Sounds like Amstrad to me not C64. Schools had Amstrads with the dark grey CRT and keyboard, The floppy is built into the keyboard.
While like I admit my memory is hazy I just don't recall seeing Amstrad's at all they just have a totally different look than I remember. I just remember the room being divided into two sets of computers with one side being a vague recollection of C64's or at least something which looked similar and could run a program like Turtle Graphics because they were the computers we could use it on, and the rest were BBC Micro/Apple looking computers which had Granny's Garden and that island game whatever it was called. I think I might have to hunt that what exactly that island game is to help me narrow it down although good chance it was also a multi format game.
I feel like a noob. First computer lab I had at school was full of those blue iMac G3's. Was pretty flash at the time though.
Chess boxing is a sport. I agree the name is what shits me and it is directed "sports bro" audience. More a form of skilled entertainment, like chess, pool etc.
By the way Elvis, that Netflix show you mentioned, Castlevania... I waited a long while for season 2 to start.. amazing show that.. just amazing!!!
i'm watching, it's a biiiiiiiiiiit slooooooooooooooow. I rank it, eh ok i guess. You mean "High Score" right? Actually fuck it, i just turned it off in episode 3 the narrator says "games used to come on floppy disks" I am not the target audience.
turns out the beeb has a great repository of early computing videos like this GEM makes Windows look like trash one. https://www.bbc.co.uk/archive/micro_Live_Windows_gem/zm6mjhv and this review of the A1000 https://www.bbc.co.uk/archive/commodore-amiga/zmg6wty
If that sort of stuff tickles your fancy, tune in to the Old Timey Computer Show: https://www.twitch.tv/oldtimeycomputershow Random content, but there's a lot of British and US stuff from a pre-x86 era concentrating on home and business computing that pops up regularly; in amongst things like "Bad Influence", which was a popular Brit show about video games.
I have been watching this since the first few weeks when it started. It's been good to have on another screen while doing other stuff. There is a lot more constant viewers now, I remember for the first year there was always less than 10 people and no chat. Now there is a bit of chat and it is all positive. Sometimes people tell their stories/memories or have extra info that expand on the subject which gives a real insight on things.
I had no idea something like this existed, a classic novelty device as you could just use an rca-stereo or headphone output to your line in/mic on your soundcard. Pretty cool none the less. BUT! He was also able to capture game tape files, that is actually really cool as well.
coolermaster especially used to make so much SHITE to jam into a 5.25" bay it'd make your head spin, and it all belonged directly in the bin.
I watched From Bedrooms to Billions : The PlayStation Revolution over the course of a couple of nights. Really enjoyed the interviews throughout, however, the captures looked like they were from emulation and not really representative of the real deal. Eg, Resolution looked higher, massive lack of dithering on the ps1,etc. While we all know what real ps1 hardware looks like, younger people watching the docco, and potentially future generations would be given a false impression of what it was like. edit: don't get me wrong, the captures were MUCH better then the potato captures on the "high score" series on Netflix.

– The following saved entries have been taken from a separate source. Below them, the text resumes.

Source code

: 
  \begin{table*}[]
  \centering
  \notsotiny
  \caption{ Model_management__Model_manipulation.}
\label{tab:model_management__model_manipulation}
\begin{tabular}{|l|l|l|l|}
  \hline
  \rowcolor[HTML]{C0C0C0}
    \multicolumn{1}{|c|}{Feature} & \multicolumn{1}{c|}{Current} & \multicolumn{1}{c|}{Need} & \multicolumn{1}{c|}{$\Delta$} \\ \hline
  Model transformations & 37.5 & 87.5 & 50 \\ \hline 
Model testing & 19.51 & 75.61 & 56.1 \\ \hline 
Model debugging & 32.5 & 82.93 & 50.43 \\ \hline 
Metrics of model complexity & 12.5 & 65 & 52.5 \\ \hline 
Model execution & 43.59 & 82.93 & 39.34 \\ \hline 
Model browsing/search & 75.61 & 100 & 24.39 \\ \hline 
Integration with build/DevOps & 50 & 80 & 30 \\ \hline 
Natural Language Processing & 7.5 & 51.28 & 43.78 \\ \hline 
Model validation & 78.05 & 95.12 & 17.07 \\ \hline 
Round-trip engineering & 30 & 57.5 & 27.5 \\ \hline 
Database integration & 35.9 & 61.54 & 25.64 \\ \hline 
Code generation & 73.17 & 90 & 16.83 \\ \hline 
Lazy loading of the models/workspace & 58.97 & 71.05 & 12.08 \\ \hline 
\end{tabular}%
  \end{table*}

I have similar gripes with sites that use emulation for captures and don't fix the aspect ratio. For example, Capcom CPS2 pixel resoltion was 384x224 which comes out to around 16:9 in square pixels, but was designed for an analogue monitor and stretched back to 4:3. This gave the impression of much more detailed work. Similarly the SNES has a resolution of 256x224 (8:7 in square pixels), but again was stretched out to 4:3 on a modern TV. You can see this clearly when captures show circles that aren't round, as artists would do their capture work on special grid paper to help them get the ratios correct when drawing it back out to computer art. And of course that's just the start of it, when CRTs did all sorts of blurring and blending of colours and effects that folks never see through emulators, or audio systems that had complex analogue filtering that nobody hears today. So much of the stuff in and around the video games are lost because of how poorly popular media captures them.
Much love for a bloke who is clearly an outer space higher intelligence coming to earth to explain crazy complex things in such an easy-to-understand way. Also, yay Aussie.